Les tensions commerciales entre la Colombie et l'Équateur ont fait passer le tarif de transport de pétrole brut de 2,7 US$ à 30 US$ par baril, impactant Ecopetrol. Le gouvernement colombien envisage d'élever les tarifs à 50 % sur 73 produits équatoriens en réponse à des mesures similaires de l'Équateur. Cela provient de différends sur la sécurité frontalière et vise à équilibrer le commerce bilatéral.

Les tensions commerciales entre la Colombie et l'Équateur, provoquées par l'annonce du président équatorien Daniel Noboa d'aranceles initiaux de 30 % puis de 50 % sur les importations colombiennes, ont indirectement impacté le transport de pétrole brut. L'Équateur a relevé le tarif de 900 %, passant d'un tarif préférentiel de 2,7 US$ par baril à 30 US$, conformément à l'accord de mai 2024 entre Petroecuador et Ecopetrol pour l'utilisation d'oléoducs comme OSLA et SOTE, qui transportaient 13 500 barils par jour sur une capacité de 22 000.  nLe président d'Ecopetrol, Ricardo Roa, a averti fin janvier : « Avec cette mesure, nous aurions des impacts très significatifs sur le coût de la tarif de transport de brut via cette infrastructure. » Pour atténuer les coûts, Ecopetrol cherche à réactiver des itinéraires comme Babillas, Guadúas et Vasconia vers Coveñas, avec un tarif estimé à 12-15 US$ par baril impliquant 150 camions.  nEn riposte, la ministre du Commerce, Diana Morales, a déclaré que le gouvernement évalue la hausse du tarif de 30 % à 50 % sur 73 sous-parties équatoriennes, affectant des produits comme les panneaux de bois (82,6 millions US$), les conserves (76,6 millions US$), la crevette (75,9 millions US$) et l'huile de palme brute (53,6 millions US$). Cela contrebalance la hausse équatorienne à 50 % à partir du 1er mars en raison de problèmes de sécurité frontalière.
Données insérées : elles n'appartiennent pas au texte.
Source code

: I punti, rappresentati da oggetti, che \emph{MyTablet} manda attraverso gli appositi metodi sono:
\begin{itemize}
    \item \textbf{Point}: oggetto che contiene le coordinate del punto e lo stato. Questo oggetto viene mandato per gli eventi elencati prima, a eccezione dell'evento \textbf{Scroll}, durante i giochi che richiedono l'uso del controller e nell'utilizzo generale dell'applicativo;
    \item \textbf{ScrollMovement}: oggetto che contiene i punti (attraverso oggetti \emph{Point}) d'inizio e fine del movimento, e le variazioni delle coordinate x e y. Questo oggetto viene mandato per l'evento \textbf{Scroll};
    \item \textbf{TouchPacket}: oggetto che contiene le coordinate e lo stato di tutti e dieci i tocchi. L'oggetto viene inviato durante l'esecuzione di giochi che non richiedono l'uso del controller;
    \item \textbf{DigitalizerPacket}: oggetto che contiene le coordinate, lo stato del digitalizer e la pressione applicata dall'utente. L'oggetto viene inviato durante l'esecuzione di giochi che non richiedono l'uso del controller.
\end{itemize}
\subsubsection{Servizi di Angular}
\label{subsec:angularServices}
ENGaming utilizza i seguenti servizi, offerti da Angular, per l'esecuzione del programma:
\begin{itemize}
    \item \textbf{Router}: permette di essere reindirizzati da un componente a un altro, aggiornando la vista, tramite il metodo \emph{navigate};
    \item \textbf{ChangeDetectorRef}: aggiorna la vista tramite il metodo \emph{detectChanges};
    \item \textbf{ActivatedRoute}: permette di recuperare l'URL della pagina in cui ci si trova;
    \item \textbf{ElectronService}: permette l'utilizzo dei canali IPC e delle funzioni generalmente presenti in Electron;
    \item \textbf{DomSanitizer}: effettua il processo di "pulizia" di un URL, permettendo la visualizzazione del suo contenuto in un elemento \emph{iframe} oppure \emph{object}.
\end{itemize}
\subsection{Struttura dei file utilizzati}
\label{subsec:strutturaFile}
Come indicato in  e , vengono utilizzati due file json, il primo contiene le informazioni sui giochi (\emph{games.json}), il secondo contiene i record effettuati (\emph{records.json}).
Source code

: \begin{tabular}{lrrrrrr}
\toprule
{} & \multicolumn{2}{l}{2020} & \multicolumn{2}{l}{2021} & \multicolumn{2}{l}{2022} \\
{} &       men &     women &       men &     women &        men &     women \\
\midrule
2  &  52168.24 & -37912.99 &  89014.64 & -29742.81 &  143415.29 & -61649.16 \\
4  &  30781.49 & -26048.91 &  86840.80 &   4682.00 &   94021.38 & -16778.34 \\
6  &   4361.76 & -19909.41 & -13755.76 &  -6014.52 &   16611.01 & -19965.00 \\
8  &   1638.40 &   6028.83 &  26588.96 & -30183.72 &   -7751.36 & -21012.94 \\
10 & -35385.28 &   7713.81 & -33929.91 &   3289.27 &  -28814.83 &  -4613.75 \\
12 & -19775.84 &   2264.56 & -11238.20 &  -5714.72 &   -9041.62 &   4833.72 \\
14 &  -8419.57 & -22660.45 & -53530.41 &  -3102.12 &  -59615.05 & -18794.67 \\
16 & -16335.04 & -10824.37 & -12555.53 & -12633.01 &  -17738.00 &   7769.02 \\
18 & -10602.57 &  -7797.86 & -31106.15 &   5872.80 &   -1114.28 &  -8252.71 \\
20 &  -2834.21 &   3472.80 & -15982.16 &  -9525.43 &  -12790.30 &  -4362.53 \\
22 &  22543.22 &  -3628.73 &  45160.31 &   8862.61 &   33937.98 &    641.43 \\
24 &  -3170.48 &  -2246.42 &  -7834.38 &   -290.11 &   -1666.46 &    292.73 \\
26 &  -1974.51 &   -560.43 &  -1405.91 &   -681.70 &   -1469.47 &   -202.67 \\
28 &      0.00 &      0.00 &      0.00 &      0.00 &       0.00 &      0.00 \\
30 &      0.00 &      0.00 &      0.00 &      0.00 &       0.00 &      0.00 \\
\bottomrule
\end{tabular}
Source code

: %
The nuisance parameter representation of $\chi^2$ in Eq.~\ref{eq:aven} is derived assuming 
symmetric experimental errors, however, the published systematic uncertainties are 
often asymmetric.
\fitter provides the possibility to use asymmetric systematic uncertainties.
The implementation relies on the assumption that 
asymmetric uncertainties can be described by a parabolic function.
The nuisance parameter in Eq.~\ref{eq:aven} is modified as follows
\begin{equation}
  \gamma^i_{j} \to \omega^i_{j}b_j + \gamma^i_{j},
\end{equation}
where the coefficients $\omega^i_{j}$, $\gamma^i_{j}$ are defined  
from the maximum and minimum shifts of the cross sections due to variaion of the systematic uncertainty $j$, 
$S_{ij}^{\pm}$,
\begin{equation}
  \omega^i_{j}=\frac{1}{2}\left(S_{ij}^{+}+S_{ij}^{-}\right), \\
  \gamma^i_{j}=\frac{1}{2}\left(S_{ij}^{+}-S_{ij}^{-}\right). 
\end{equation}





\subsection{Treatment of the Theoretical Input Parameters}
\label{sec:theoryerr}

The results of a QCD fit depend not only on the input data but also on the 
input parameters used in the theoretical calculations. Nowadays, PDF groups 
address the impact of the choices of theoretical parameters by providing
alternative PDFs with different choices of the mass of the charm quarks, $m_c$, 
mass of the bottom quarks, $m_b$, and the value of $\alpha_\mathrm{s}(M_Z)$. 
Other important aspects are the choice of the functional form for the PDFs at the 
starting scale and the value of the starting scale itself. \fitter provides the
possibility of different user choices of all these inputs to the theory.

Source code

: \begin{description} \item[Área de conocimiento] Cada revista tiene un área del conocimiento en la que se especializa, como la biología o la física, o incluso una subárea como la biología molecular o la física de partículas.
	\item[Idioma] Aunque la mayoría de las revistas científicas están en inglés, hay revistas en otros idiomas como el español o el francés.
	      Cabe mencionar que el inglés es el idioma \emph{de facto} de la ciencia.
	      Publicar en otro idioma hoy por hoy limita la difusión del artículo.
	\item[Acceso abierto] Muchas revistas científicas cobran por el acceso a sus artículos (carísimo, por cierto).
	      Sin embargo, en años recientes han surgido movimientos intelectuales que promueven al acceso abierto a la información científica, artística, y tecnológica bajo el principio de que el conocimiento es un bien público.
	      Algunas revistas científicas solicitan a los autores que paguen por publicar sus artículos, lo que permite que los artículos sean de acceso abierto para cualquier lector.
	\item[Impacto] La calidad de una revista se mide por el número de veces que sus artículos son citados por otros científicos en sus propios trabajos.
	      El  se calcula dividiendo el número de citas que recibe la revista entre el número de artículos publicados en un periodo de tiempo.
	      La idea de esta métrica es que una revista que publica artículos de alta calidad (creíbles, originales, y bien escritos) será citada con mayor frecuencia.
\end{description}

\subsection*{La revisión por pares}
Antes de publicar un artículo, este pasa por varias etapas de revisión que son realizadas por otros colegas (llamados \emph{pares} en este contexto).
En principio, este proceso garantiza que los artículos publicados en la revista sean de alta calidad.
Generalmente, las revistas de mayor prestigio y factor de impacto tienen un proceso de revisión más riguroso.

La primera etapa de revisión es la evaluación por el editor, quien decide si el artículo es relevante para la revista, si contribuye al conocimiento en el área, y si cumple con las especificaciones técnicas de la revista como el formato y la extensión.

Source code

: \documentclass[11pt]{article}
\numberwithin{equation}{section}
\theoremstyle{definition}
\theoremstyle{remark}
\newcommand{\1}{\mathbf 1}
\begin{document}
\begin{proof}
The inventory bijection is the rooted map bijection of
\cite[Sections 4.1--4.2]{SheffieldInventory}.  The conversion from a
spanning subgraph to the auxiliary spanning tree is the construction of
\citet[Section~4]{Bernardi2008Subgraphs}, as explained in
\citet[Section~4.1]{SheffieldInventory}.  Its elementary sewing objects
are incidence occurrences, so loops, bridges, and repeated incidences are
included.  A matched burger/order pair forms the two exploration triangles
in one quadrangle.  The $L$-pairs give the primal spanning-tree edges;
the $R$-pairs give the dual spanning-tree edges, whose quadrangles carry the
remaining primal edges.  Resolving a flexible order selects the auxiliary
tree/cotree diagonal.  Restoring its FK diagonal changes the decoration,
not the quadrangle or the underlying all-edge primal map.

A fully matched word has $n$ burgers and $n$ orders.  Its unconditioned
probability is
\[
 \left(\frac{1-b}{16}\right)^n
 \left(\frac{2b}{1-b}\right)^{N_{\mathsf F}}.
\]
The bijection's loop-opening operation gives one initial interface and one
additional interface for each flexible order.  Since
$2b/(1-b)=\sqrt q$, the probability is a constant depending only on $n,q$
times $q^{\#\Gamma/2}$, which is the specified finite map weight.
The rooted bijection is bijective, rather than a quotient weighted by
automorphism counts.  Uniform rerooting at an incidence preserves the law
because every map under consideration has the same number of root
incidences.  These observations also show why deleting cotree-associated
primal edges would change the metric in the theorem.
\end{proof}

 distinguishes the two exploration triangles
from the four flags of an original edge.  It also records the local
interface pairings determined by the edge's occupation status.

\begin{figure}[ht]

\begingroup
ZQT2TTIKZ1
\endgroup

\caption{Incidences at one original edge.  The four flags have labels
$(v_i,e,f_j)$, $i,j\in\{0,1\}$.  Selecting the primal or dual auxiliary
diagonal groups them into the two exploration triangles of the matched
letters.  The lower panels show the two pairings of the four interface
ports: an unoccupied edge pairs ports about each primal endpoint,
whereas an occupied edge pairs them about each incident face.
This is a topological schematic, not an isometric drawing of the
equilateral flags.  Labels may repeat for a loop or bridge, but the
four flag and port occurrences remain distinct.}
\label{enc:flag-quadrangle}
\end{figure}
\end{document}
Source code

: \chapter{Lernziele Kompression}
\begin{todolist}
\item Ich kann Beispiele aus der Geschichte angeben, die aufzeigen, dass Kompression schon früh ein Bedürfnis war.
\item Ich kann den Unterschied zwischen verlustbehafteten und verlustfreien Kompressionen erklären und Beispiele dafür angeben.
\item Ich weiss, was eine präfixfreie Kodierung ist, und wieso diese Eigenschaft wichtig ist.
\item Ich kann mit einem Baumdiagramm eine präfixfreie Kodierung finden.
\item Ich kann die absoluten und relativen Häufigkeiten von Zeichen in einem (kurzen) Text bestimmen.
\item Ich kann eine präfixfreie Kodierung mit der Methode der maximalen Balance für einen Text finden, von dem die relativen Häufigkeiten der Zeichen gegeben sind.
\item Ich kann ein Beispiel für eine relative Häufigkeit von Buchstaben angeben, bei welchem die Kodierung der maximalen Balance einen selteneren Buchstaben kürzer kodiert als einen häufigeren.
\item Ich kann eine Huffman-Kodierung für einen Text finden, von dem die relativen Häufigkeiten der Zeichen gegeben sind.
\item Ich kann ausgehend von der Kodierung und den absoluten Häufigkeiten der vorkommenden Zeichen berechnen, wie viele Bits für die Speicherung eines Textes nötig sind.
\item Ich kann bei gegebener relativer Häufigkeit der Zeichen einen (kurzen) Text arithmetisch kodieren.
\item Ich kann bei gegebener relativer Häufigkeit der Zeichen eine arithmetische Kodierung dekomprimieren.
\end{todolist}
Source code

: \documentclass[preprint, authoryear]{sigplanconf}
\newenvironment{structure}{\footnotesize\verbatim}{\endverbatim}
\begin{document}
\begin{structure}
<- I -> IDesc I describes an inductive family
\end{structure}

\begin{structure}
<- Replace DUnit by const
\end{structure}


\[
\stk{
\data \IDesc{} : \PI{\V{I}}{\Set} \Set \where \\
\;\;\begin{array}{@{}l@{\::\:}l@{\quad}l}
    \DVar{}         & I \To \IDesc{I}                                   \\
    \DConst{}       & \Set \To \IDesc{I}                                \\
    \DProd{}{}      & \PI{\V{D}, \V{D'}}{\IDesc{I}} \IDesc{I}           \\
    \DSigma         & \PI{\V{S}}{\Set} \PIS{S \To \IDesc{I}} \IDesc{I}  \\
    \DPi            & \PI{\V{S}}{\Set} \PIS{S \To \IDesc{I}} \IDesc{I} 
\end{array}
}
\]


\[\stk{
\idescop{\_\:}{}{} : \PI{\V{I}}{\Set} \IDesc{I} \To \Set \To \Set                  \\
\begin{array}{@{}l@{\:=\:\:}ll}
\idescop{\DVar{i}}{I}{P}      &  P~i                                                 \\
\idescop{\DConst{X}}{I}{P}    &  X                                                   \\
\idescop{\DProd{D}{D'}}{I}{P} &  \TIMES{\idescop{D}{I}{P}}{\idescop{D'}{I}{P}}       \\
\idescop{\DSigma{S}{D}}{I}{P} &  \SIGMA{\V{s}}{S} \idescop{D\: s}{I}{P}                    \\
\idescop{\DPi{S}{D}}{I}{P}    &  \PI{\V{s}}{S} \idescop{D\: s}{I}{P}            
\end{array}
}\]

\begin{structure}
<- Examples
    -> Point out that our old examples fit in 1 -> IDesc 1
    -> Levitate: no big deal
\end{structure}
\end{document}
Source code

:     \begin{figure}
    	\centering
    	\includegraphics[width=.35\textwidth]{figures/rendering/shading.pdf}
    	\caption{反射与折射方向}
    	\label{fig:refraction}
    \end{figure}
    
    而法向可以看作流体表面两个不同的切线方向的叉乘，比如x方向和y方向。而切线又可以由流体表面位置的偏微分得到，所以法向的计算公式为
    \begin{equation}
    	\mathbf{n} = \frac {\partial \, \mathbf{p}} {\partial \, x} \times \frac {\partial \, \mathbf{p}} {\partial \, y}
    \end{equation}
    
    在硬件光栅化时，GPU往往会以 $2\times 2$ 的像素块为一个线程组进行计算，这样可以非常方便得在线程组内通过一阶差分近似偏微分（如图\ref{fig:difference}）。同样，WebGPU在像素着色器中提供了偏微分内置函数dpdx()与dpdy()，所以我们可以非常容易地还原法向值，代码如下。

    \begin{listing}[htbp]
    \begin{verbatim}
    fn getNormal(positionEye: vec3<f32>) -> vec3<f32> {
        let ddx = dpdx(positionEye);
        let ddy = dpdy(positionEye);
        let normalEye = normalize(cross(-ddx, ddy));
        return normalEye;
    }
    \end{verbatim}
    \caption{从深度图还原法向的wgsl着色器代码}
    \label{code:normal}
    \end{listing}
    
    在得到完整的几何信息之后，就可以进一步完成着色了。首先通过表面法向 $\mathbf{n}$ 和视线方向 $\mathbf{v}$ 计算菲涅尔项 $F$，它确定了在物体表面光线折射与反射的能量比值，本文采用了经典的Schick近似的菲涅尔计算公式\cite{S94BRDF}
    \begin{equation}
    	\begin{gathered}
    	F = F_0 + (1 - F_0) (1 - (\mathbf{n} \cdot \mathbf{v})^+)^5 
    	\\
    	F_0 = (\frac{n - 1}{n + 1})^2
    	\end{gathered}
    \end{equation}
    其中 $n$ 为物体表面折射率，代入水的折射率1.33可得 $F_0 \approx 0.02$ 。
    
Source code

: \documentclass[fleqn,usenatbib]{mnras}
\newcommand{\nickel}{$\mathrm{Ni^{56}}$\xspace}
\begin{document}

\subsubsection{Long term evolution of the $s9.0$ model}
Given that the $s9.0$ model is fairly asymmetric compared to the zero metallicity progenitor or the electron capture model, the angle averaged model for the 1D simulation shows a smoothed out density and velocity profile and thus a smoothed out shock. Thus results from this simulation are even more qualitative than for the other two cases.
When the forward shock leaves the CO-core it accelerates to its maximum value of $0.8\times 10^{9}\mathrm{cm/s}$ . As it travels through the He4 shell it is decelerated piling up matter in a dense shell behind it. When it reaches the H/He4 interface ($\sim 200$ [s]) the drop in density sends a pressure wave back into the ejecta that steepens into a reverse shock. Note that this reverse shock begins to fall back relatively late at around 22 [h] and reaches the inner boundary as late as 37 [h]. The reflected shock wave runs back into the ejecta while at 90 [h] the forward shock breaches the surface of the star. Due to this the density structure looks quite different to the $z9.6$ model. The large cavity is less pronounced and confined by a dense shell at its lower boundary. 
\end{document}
Morales a noté des communications en cours avec l'Équateur mais pas de discussions directes avec Noboa et aucune clarification sur les mesures requises.  nLe président d'Analdex, Javier Díaz, a précisé que le tarif n'est pas classé comme une vente mais comme une redevance pour l'utilisation de l'infrastructure. La balance commerciale de la Colombie, excédentaire de 1 016,6 millions US$, a baissé de plus de 100 millions US$ en deux ans, les chefs d'entreprise avertissant des risques pour le commerce bilatéral.